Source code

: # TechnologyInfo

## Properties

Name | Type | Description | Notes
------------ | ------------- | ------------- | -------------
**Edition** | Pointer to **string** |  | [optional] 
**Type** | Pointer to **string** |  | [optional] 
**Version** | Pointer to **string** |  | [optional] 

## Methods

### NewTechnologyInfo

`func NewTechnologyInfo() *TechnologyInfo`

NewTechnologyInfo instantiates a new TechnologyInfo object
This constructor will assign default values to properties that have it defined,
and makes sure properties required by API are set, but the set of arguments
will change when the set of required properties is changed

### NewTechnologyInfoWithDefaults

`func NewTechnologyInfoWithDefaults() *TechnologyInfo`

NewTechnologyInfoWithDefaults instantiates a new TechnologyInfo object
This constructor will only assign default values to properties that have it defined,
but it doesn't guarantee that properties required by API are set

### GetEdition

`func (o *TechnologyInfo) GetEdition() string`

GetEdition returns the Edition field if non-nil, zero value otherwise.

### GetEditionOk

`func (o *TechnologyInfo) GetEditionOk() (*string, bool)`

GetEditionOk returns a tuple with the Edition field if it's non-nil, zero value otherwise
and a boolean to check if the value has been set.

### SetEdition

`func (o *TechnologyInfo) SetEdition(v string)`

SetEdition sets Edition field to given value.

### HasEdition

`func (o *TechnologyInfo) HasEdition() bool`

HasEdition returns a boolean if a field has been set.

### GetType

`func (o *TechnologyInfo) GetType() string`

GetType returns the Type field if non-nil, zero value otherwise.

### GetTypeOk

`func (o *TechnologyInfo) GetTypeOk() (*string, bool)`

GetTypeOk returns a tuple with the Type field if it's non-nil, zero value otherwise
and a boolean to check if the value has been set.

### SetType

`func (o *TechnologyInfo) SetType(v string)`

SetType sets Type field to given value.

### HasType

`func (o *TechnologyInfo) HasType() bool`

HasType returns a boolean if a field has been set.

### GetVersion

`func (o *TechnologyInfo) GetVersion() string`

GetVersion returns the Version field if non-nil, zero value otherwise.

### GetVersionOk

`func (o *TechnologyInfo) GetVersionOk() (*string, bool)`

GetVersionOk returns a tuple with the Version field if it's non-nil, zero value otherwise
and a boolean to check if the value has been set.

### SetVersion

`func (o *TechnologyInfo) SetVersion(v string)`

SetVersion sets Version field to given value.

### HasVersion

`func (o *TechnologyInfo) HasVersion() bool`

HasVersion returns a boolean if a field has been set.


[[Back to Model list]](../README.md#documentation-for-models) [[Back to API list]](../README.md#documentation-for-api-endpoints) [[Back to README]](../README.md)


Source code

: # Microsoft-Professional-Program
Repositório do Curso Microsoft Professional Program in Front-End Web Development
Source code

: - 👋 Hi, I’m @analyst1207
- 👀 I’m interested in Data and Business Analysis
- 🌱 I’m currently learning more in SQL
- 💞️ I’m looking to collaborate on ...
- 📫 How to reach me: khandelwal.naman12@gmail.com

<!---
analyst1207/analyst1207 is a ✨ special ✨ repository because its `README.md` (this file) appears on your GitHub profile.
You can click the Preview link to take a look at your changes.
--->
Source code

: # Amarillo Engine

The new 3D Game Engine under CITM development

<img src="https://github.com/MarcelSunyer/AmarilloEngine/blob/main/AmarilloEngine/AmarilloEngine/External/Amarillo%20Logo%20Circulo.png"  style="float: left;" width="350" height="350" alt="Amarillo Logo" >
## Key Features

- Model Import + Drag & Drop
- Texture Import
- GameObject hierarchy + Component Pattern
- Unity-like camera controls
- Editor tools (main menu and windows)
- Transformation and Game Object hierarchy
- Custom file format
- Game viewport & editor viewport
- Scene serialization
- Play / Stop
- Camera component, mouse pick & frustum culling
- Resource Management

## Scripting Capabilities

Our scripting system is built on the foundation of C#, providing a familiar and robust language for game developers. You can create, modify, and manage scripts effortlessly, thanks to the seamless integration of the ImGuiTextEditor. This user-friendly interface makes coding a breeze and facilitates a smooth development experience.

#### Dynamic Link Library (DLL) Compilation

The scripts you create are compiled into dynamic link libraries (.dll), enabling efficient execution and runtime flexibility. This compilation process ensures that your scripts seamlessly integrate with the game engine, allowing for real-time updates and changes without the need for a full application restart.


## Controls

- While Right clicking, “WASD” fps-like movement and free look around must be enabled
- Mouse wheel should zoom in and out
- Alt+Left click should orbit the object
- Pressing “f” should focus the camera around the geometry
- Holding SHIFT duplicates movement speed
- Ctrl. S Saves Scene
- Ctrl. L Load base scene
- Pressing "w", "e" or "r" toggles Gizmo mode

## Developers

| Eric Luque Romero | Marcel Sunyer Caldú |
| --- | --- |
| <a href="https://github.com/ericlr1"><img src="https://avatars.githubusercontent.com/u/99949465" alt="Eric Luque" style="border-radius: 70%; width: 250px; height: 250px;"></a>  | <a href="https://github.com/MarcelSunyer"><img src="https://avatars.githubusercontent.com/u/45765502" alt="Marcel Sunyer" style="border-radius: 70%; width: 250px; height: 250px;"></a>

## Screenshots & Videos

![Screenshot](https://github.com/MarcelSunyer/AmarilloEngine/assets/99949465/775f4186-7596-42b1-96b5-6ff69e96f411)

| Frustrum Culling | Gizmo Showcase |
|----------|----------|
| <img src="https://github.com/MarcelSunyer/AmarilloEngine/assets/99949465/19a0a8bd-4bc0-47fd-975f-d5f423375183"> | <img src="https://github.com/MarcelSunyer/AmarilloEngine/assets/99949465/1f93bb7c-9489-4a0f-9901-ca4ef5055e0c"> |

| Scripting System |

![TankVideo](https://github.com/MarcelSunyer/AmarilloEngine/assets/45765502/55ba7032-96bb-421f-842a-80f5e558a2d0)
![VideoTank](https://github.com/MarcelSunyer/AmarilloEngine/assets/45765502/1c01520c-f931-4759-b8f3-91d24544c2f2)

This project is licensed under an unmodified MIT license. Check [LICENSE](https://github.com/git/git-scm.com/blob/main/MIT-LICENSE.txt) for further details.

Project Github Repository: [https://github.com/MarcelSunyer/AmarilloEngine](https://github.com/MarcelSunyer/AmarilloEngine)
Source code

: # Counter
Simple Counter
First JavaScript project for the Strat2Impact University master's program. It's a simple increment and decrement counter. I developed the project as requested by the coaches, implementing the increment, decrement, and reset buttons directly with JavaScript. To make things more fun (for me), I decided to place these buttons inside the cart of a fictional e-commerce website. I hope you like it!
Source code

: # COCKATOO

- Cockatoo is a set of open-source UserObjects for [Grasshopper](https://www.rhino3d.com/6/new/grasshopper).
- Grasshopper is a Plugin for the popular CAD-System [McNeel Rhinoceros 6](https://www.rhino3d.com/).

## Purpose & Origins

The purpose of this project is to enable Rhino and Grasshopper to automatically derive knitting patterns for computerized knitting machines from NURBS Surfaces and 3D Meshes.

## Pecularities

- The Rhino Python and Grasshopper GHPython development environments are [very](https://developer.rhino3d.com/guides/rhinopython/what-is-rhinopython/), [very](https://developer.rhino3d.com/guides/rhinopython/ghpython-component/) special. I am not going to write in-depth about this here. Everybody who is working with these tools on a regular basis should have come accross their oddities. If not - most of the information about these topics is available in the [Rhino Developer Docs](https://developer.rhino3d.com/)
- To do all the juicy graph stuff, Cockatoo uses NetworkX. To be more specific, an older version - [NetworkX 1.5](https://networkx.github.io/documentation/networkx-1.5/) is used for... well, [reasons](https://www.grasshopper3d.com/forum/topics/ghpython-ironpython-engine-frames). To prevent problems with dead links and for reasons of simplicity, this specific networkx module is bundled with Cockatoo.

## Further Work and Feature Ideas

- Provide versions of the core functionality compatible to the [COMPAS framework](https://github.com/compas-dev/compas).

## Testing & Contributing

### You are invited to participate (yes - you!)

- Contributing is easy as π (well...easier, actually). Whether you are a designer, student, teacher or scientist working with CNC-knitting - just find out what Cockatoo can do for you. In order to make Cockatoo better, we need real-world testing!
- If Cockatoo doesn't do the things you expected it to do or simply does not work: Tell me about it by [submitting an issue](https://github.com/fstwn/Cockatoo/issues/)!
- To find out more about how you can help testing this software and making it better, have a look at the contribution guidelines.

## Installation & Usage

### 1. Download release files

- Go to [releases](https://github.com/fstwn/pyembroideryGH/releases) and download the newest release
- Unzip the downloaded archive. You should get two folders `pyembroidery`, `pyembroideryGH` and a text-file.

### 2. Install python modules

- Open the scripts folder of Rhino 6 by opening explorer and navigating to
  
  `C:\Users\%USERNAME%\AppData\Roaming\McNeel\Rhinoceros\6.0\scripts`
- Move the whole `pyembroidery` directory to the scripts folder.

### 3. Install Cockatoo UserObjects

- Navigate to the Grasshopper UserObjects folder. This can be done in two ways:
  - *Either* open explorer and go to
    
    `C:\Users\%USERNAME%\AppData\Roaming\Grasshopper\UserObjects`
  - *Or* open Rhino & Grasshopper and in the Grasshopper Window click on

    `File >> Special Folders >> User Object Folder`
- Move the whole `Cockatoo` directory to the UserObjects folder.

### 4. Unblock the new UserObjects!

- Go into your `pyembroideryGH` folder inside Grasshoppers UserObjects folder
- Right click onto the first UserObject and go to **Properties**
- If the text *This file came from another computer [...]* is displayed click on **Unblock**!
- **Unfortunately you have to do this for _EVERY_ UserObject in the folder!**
########
> _Exercise directions_
The lines above from the one with "## Purpose & Origins" through the one with "- The Rhino" are to be duplicated exactly, ends included, with nothing added.

> _Result_
## Purpose & Origins

The purpose of this project is to enable Rhino and Grasshopper to automatically derive knitting patterns for computerized knitting machines from NURBS Surfaces and 3D Meshes.

## Pecularities

- The Rhino Python and Grasshopper GHPython development environments are [very](https://developer.rhino3d.com/guides/rhinopython/what-is-rhinopython/), [very](https://developer.rhino3d.com/guides/rhinopython/ghpython-component/) special. I am not going to write in-depth about this here. Everybody who is working with these tools on a regular basis should have come accross their oddities. If not - most of the information about these topics is available in the [Rhino Developer Docs](https://developer.rhino3d.com/)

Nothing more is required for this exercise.